Refugiada entre sus muros, la vieja ciudad de Jerusalén se estremecía en la oscuridad bajo las estrellas. Sus moradores descansaban de los afanes del día, ajenos al deicidio que se fraguaba en las entrañas del Sanedrín entre los ancianos del pueblo y los príncipes de ... los sacerdotes.
Las viviendas se arracimaban sobre los montículos donde se levanta la ciudad. Aislados resplandores de antorchas iluminaban la noche de plenilunio, destacándose contra el cielo el gran recinto del templo con las torres de la fortaleza Antonia y, algo más allá, el imponente palacio de Herodes el Grande, «una maravilla indescriptible», en palabras del historiador Flavio Josefo.
Poncio Pilato, prefecto de la provincia romana de Judea, había llegado a Jerusalén desde su residencia oficial de Cesarea Marítima, como solía hacer durante la Pascua judía para gobernar de cerca, con su guarnición de legionarios, una ciudad inundada por judíos provenientes de todo el imperio romano para sus fiestas de peregrinación.
Aquella madrugada, sin embargo, su turbación la causaba uno solo de ellos, un tal Jesús de Galilea, un reo que le habían llevado a deshoras para ser ajusticiado por las leyes romanas, un agitador, un nigromante al que los barbudos del Sanedrín deseaban aplicar la pena de muerte por supuestas blasfemias contra sus santos preceptos.
Poncio Pilato escrutó al preso desde la altiva autoridad que ostentaba como procurador romano. Lo interrogó con más curiosidad que interés, y todo cuanto había adivinado en sus ojos, y cuanto alcanzaba a comprender de sus misteriosas palabras, lo inclinaban a declarar su inocencia pero la inquina contra el preso del sumo sacerdote, Caifás, y la hostilidad de sus secuaces, lo empujaban a condescender con aquellos religiosos fanáticos que amenazaban con denunciarlo a él mismo ante el César por complicidad con un judío sedicioso que se declaraba rey y, por tanto, enemigo de Roma.
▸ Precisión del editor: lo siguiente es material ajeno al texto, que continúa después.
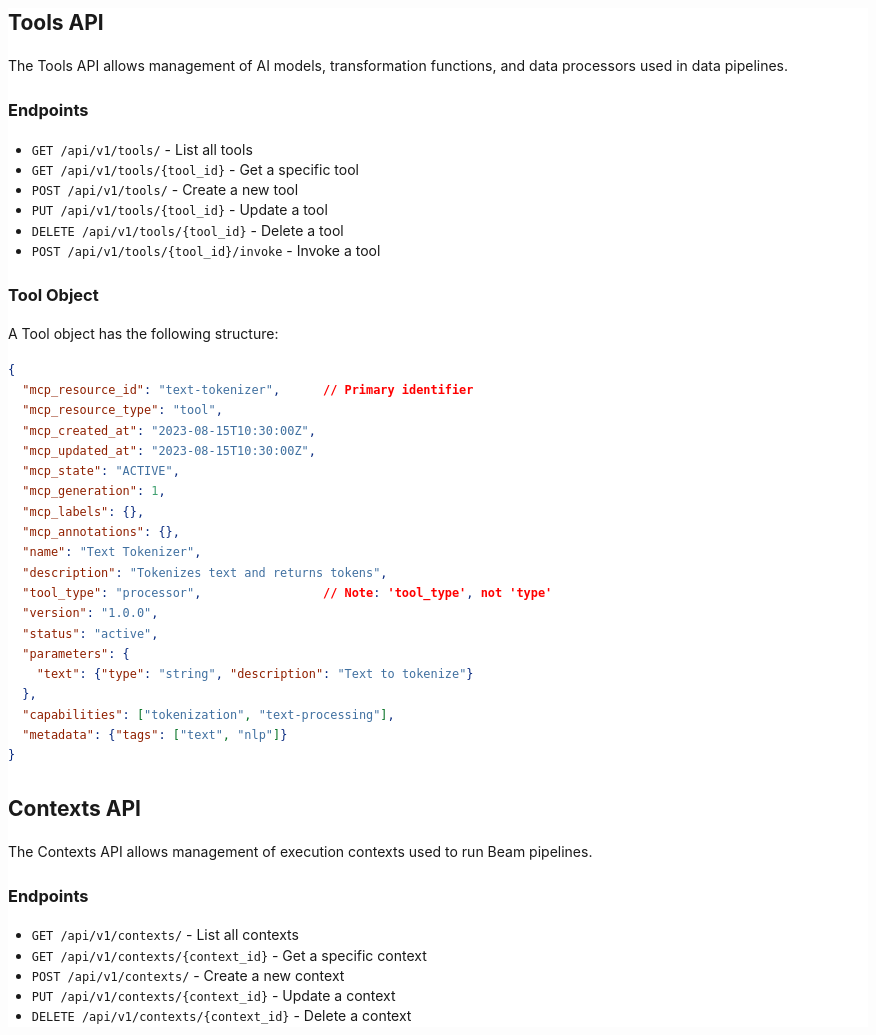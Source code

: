 ## Tools API

The Tools API allows management of AI models, transformation functions, and data processors used in data pipelines.

### Endpoints

- `GET /api/v1/tools/` - List all tools
- `GET /api/v1/tools/{tool_id}` - Get a specific tool
- `POST /api/v1/tools/` - Create a new tool
- `PUT /api/v1/tools/{tool_id}` - Update a tool
- `DELETE /api/v1/tools/{tool_id}` - Delete a tool
- `POST /api/v1/tools/{tool_id}/invoke` - Invoke a tool

### Tool Object

A Tool object has the following structure:

```json
{
  "mcp_resource_id": "text-tokenizer",      // Primary identifier
  "mcp_resource_type": "tool",
  "mcp_created_at": "2023-08-15T10:30:00Z",
  "mcp_updated_at": "2023-08-15T10:30:00Z",
  "mcp_state": "ACTIVE",
  "mcp_generation": 1,
  "mcp_labels": {},
  "mcp_annotations": {},
  "name": "Text Tokenizer",
  "description": "Tokenizes text and returns tokens",
  "tool_type": "processor",                 // Note: 'tool_type', not 'type'
  "version": "1.0.0",
  "status": "active",
  "parameters": {
    "text": {"type": "string", "description": "Text to tokenize"}
  },
  "capabilities": ["tokenization", "text-processing"],
  "metadata": {"tags": ["text", "nlp"]}
}
```

## Contexts API

The Contexts API allows management of execution contexts used to run Beam pipelines.

### Endpoints

- `GET /api/v1/contexts/` - List all contexts
- `GET /api/v1/contexts/{context_id}` - Get a specific context
- `POST /api/v1/contexts/` - Create a new context
- `PUT /api/v1/contexts/{context_id}` - Update a context
- `DELETE /api/v1/contexts/{context_id}` - Delete a context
Para aumentar su desasosiego, Claudia Prócula, su esposa, le había rogado con lágrimas por aquel hombre, con el que había tenido sueños de mal augurio los últimos días.
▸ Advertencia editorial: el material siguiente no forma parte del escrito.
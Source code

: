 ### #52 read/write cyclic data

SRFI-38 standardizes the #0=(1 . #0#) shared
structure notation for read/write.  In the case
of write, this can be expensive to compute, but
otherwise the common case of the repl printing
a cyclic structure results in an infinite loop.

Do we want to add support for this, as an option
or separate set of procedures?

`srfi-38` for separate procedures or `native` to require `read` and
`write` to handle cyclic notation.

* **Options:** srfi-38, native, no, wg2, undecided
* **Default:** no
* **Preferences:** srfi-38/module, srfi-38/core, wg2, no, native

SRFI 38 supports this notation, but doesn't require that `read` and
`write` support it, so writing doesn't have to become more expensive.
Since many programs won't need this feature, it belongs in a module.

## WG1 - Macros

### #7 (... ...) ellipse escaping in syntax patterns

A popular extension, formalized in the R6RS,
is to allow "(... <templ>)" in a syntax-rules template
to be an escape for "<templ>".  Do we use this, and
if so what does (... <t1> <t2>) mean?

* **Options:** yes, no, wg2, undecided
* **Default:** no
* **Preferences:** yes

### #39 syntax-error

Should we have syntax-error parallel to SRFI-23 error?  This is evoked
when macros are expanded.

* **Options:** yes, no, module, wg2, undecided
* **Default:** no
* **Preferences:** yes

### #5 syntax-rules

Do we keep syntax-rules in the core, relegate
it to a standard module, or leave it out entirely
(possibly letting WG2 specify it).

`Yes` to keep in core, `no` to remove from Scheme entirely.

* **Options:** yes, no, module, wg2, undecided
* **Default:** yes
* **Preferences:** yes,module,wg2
Sin embargo, nada pudo hacerse en el consejo de ancianos ni en la residencia de Herodes ni en el pretorio del gobernador para detener el cumplimiento de la Historia y de las profecías.
En el frío amanecer, una larga caravana de comerciantes nabateos se abría paso por el desierto de Judea.
Grupos de pescadores arrojaban sus redes a las aguas del lago de Genesaret.
Campesinos a lomos de pequeños asnos se dirigían a sus viñas, o a sus campos de olivos, de lino o de cebada.
El mundo, más allá de las murallas de Jerusalén, del monte de los Olivos y del valle de Josafat, proseguía sus labores en los anchos dominios del imperio, olvidados de aquel galileo cuya muerte dejaría su sangre y sus palabras grabadas a fuego en el corazón y la memoria de los pueblos conocidos y venideros.
El día despuntaba sobre las cuatro torres de la fortaleza Antonia.
El preso había recibido un castigo atroz que no contentaba a sus enemigos.
Lacerado de pies a cabeza, humillado, escarnecido y flagelado hasta la raíz de los huesos, sus discípulos y cuantos lo seguían con creciente fervor, se preguntaban por qué el Maestro se había entregado a ese final tan vejatorio, él, que había sometido a voluntad a los vientos y hecho resplandecer cuanto tocaba, quien había confesado su filiación divina y conocía la lengua secreta de todas las cosas. No. No alcanzaban a comprender semejante agonía para quien había esparcido su aliento poderoso por caminos y sinagogas, por montes y riberas, y había devuelto la vista a los ciegos, caminado sobre las aguas del mar de Galilea y resucitado a los mismos muertos de su tumba. Algo no era como habían creído. Algo escapaba a su entendimiento. Por qué esa mansedumbre en la caída y en la derrota.
Con todo, no se atrevían a juzgar aquellos actos con su razonamiento humano. Qué podían saber ellos de la secreta voluntad y propósitos de un alma que se había alzado a las mismas alturas de los dioses.
Herido el pastor, las ovejas del rebaño se dispersaron, confusas y temerosas.
Solo unos pocos entendieron que, sin esa muerte, no habría habido resurrección ni se habría demostrado su inmortalidad, y la de todas las almas. El cuerpo perece, como toda vida terrenal. Poco precio parecía sacrificar una vida pasajera por otra de eterna bienaventuranza. Si se veía uno capaz de fiarlo todo a tan sublime promesa.
Desde el alba, las horas se suceden lentas y dolorosas.
A la luz del día, Jerusalén se cubre de espanto, de lágrimas, piedad y sangre.